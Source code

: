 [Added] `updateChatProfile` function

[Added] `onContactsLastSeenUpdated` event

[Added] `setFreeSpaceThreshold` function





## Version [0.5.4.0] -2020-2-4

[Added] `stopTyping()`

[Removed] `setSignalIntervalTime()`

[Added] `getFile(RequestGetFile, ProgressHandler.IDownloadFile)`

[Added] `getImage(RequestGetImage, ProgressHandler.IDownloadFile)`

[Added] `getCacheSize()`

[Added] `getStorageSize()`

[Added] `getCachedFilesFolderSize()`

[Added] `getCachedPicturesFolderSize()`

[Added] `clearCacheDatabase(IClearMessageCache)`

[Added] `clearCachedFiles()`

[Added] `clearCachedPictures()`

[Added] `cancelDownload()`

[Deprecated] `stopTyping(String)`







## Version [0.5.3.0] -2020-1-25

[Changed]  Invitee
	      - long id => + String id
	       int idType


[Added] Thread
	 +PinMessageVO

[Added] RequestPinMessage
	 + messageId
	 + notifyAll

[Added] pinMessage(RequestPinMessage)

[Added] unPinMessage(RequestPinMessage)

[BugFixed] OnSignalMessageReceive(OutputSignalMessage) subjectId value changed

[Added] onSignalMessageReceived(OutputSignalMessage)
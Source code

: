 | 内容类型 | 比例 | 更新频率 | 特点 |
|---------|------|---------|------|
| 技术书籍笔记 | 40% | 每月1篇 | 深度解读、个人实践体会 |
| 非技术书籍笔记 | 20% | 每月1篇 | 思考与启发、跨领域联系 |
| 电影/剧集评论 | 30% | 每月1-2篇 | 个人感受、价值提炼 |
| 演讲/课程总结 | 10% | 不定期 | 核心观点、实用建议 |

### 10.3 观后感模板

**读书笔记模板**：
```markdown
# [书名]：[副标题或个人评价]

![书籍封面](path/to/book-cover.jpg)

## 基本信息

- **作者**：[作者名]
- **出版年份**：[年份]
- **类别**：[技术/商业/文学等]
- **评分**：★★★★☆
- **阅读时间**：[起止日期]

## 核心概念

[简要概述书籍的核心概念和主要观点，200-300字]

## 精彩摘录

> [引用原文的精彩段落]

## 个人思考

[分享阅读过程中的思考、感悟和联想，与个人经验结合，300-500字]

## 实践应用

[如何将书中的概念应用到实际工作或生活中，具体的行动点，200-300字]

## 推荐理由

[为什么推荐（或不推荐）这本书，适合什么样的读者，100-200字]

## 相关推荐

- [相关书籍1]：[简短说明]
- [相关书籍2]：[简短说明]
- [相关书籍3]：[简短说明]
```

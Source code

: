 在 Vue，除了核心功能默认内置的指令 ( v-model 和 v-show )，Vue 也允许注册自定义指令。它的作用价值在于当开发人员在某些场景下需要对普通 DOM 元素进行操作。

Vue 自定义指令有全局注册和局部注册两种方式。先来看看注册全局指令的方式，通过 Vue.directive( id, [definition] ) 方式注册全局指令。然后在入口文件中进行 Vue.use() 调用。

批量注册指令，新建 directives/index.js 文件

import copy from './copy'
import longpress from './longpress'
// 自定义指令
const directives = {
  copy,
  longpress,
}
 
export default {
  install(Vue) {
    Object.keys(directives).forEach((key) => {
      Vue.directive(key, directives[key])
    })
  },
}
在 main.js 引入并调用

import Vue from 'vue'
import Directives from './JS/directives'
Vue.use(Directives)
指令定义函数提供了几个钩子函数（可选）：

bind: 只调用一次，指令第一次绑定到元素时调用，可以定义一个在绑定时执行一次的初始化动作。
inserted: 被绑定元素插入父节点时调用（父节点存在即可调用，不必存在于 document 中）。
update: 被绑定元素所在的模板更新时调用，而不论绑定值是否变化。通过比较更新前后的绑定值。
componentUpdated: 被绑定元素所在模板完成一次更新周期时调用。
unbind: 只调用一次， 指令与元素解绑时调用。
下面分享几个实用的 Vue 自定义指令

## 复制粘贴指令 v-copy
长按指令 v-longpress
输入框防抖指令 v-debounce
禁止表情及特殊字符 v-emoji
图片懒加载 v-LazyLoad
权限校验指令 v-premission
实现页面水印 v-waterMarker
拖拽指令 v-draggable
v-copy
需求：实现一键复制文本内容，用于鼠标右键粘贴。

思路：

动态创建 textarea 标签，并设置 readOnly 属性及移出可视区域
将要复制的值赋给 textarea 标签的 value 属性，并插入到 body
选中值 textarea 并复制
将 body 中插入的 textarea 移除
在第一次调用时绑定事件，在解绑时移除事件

...

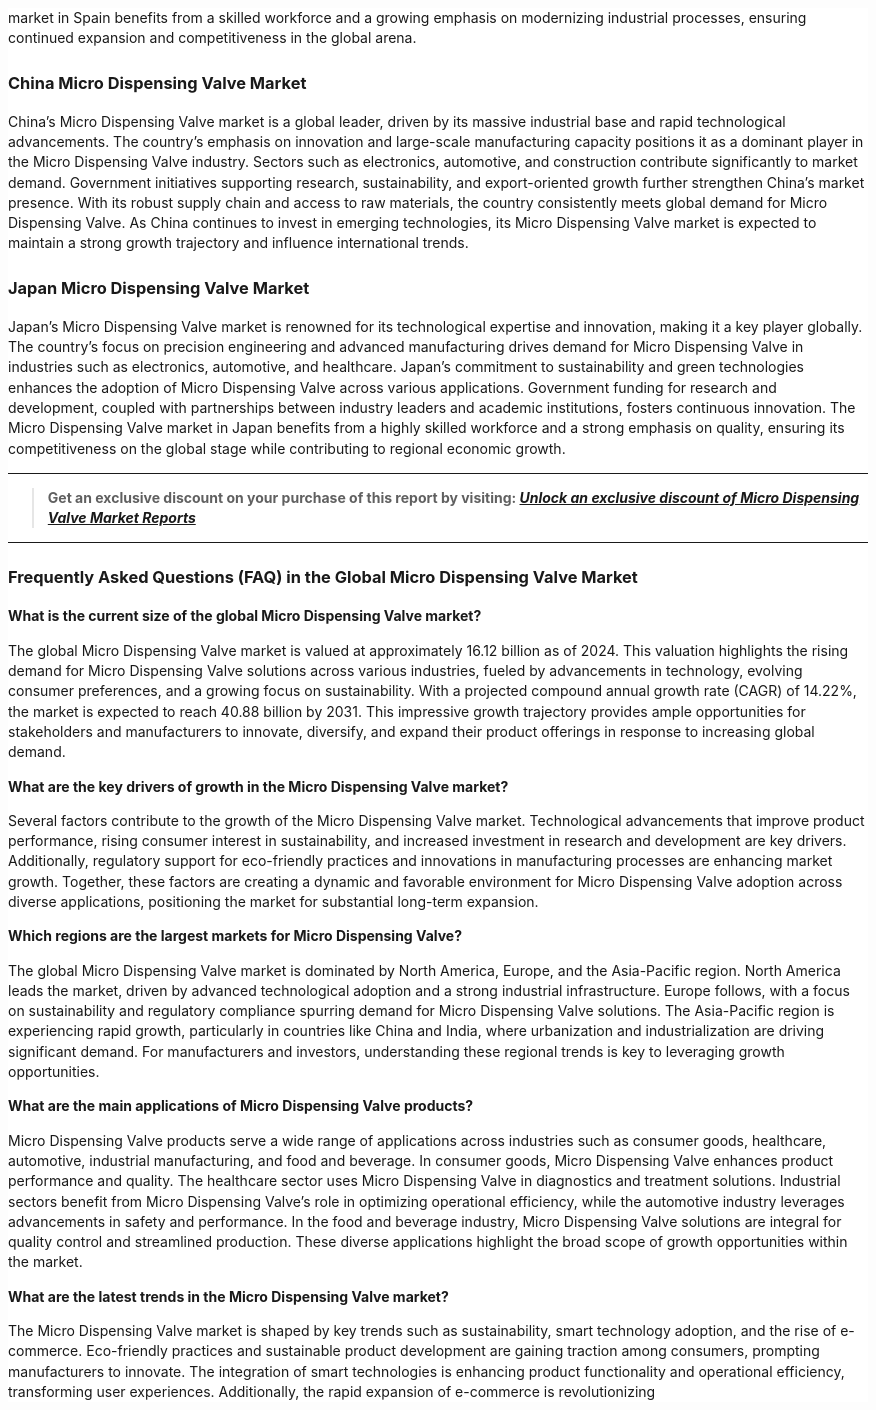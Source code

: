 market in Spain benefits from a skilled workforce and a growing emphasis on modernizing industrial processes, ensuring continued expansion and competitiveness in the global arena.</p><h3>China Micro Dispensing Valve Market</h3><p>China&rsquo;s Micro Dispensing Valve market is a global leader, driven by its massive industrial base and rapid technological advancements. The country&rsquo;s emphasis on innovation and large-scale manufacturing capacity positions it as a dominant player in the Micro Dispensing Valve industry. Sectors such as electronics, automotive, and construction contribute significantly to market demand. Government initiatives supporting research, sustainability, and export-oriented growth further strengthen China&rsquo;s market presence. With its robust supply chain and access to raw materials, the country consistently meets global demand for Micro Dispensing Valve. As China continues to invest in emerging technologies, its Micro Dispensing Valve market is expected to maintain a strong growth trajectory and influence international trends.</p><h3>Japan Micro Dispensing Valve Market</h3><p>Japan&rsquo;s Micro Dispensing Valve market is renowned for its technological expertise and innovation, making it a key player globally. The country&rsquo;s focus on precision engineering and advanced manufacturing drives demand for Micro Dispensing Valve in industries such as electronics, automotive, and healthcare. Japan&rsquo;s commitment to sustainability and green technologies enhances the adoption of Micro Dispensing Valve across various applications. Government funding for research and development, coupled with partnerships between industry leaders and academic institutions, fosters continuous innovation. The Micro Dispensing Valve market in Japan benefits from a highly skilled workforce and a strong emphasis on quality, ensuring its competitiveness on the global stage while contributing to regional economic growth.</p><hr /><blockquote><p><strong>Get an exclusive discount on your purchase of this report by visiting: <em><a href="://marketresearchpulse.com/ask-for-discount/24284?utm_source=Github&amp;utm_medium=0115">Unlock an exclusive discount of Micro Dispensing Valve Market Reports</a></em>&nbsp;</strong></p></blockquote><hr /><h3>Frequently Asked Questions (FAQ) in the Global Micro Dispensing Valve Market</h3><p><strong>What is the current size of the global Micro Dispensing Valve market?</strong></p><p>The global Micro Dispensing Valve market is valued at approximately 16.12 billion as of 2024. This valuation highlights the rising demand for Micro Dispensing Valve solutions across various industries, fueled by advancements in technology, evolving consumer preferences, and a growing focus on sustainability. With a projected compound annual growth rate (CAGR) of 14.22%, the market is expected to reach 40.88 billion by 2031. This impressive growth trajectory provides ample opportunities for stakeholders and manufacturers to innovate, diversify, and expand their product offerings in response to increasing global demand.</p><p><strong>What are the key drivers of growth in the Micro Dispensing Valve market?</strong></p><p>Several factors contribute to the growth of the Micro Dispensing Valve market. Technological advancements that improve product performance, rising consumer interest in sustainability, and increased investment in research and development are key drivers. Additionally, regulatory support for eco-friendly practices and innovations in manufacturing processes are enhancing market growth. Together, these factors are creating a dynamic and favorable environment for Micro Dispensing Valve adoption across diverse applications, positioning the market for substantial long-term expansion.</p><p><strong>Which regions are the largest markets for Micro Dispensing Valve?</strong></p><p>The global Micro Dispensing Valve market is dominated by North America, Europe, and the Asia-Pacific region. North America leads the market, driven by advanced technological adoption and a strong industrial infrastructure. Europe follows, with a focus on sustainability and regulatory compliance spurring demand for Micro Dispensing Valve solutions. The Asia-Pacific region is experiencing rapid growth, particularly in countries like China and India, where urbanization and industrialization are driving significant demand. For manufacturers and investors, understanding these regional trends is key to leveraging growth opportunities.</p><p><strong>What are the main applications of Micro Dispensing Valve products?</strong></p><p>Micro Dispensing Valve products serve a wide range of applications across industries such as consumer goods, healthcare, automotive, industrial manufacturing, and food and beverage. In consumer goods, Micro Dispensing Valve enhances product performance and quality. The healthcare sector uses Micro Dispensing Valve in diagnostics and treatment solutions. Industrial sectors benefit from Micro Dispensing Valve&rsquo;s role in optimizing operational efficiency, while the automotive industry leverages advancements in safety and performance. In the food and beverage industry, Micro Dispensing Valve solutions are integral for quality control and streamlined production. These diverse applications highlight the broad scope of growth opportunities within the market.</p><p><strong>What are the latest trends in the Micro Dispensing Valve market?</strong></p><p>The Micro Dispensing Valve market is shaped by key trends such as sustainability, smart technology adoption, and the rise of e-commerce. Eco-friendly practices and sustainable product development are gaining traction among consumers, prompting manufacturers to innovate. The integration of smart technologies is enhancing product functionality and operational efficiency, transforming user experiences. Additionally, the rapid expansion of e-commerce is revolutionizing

WHAT YOU HAVE TO DO:
Report only how many lines in the records contain the word "longpress".

TASK OUTPUT:
3